Pictures paired with source code
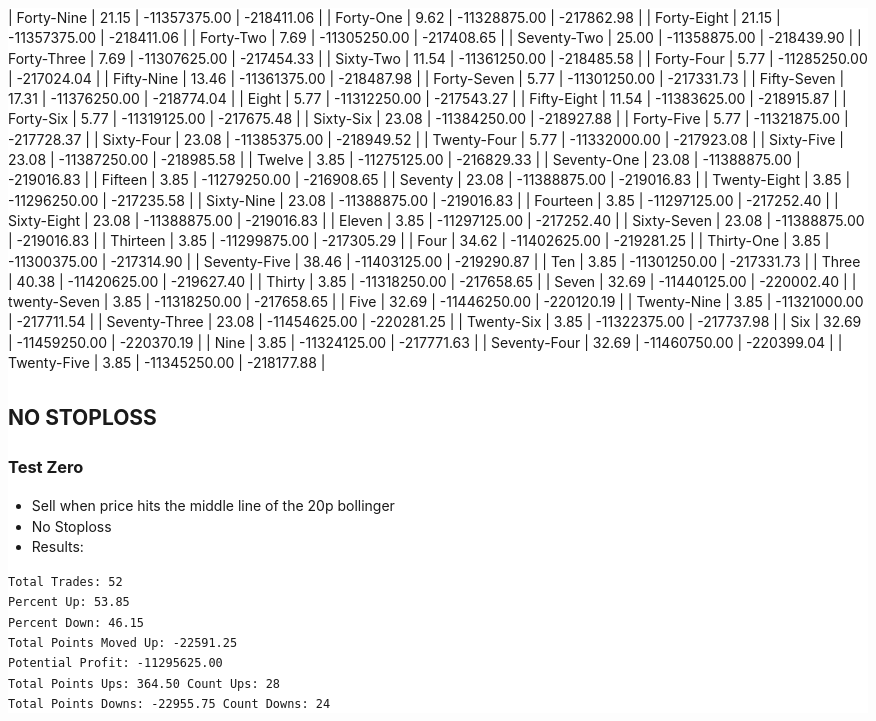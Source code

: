 | Forty-Nine | 21.15 | -11357375.00 | -218411.06 |     | Forty-One | 9.62 | -11328875.00 | -217862.98 |
| Forty-Eight | 21.15 | -11357375.00 | -218411.06 |     | Forty-Two | 7.69 | -11305250.00 | -217408.65 |
| Seventy-Two | 25.00 | -11358875.00 | -218439.90 |     | Forty-Three | 7.69 | -11307625.00 | -217454.33 |
| Sixty-Two | 11.54 | -11361250.00 | -218485.58 |     | Forty-Four | 5.77 | -11285250.00 | -217024.04 |
| Fifty-Nine | 13.46 | -11361375.00 | -218487.98 |     | Forty-Seven | 5.77 | -11301250.00 | -217331.73 |
| Fifty-Seven | 17.31 | -11376250.00 | -218774.04 |     | Eight | 5.77 | -11312250.00 | -217543.27 |
| Fifty-Eight | 11.54 | -11383625.00 | -218915.87 |     | Forty-Six | 5.77 | -11319125.00 | -217675.48 |
| Sixty-Six | 23.08 | -11384250.00 | -218927.88 |     | Forty-Five | 5.77 | -11321875.00 | -217728.37 |
| Sixty-Four | 23.08 | -11385375.00 | -218949.52 |     | Twenty-Four | 5.77 | -11332000.00 | -217923.08 |
| Sixty-Five | 23.08 | -11387250.00 | -218985.58 |     | Twelve | 3.85 | -11275125.00 | -216829.33 |
| Seventy-One | 23.08 | -11388875.00 | -219016.83 |     | Fifteen | 3.85 | -11279250.00 | -216908.65 |
| Seventy | 23.08 | -11388875.00 | -219016.83 |     | Twenty-Eight | 3.85 | -11296250.00 | -217235.58 |
| Sixty-Nine | 23.08 | -11388875.00 | -219016.83 |     | Fourteen | 3.85 | -11297125.00 | -217252.40 |
| Sixty-Eight | 23.08 | -11388875.00 | -219016.83 |     | Eleven | 3.85 | -11297125.00 | -217252.40 |
| Sixty-Seven | 23.08 | -11388875.00 | -219016.83 |     | Thirteen | 3.85 | -11299875.00 | -217305.29 |
| Four | 34.62 | -11402625.00 | -219281.25 |     | Thirty-One | 3.85 | -11300375.00 | -217314.90 |
| Seventy-Five | 38.46 | -11403125.00 | -219290.87 |     | Ten | 3.85 | -11301250.00 | -217331.73 |
| Three | 40.38 | -11420625.00 | -219627.40 |     | Thirty | 3.85 | -11318250.00 | -217658.65 |
| Seven | 32.69 | -11440125.00 | -220002.40 |     | twenty-Seven | 3.85 | -11318250.00 | -217658.65 |
| Five | 32.69 | -11446250.00 | -220120.19 |     | Twenty-Nine | 3.85 | -11321000.00 | -217711.54 |
| Seventy-Three | 23.08 | -11454625.00 | -220281.25 |     | Twenty-Six | 3.85 | -11322375.00 | -217737.98 |
| Six | 32.69 | -11459250.00 | -220370.19 |     | Nine | 3.85 | -11324125.00 | -217771.63 |
| Seventy-Four | 32.69 | -11460750.00 | -220399.04 |     | Twenty-Five | 3.85 | -11345250.00 | -218177.88 |

## NO STOPLOSS

### Test Zero
* Sell when price hits the middle line of the 20p bollinger
* No Stoploss
* Results:
```
Total Trades: 52
Percent Up: 53.85
Percent Down: 46.15
Total Points Moved Up: -22591.25
Potential Profit: -11295625.00
Total Points Ups: 364.50 Count Ups: 28
Total Points Downs: -22955.75 Count Downs: 24
```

ASSIGNMENT - Which lines of the records above hold the word "Thirty"? Copy each one out.

RESPONSE -
| Four | 34.62 | -11402625.00 | -219281.25 |     | Thirty-One | 3.85 | -11300375.00 | -217314.90 |
| Three | 40.38 | -11420625.00 | -219627.40 |     | Thirty | 3.85 | -11318250.00 | -217658.65 |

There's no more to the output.